⟨
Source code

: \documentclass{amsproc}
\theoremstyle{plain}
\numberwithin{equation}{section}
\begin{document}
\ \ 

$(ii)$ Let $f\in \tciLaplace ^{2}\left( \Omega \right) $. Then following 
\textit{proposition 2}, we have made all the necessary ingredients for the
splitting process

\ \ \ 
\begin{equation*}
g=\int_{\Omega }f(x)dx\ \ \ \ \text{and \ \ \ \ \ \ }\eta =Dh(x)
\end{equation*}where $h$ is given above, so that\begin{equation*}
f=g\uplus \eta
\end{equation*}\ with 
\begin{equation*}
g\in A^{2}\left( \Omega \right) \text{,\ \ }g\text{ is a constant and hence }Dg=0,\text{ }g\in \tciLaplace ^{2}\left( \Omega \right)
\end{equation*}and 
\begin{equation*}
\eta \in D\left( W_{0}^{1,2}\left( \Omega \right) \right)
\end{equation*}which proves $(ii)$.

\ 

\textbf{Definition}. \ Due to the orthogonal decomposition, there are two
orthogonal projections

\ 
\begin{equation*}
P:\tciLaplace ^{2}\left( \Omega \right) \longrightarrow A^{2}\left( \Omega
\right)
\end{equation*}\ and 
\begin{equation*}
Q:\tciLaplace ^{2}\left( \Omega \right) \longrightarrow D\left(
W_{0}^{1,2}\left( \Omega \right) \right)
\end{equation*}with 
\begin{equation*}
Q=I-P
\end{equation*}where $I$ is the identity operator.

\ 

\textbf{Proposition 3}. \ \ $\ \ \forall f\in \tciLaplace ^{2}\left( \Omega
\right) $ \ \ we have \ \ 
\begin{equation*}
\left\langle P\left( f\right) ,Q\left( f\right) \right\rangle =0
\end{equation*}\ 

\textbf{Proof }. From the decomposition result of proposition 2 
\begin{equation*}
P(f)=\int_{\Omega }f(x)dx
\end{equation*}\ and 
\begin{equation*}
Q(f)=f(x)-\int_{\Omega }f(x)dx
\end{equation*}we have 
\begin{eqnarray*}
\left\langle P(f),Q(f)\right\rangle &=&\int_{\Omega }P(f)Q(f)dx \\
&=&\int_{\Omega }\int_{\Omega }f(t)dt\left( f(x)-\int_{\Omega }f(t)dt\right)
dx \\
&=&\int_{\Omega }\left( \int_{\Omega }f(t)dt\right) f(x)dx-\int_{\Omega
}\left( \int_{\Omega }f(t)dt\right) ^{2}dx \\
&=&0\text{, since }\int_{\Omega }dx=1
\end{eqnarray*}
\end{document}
⟩
*DIRECTIONS*:
The answer must consist of every line in the records above that contains the word "tciLaplace".

*FINAL ANSWER*:
$(ii)$ Let $f\in \tciLaplace ^{2}\left( \Omega \right) $. Then following 
g\in A^{2}\left( \Omega \right) \text{,\ \ }g\text{ is a constant and hence }Dg=0,\text{ }g\in \tciLaplace ^{2}\left( \Omega \right)
P:\tciLaplace ^{2}\left( \Omega \right) \longrightarrow A^{2}\left( \Omega
Q:\tciLaplace ^{2}\left( \Omega \right) \longrightarrow D\left(
\textbf{Proposition 3}. \ \ $\ \ \forall f\in \tciLaplace ^{2}\left( \Omega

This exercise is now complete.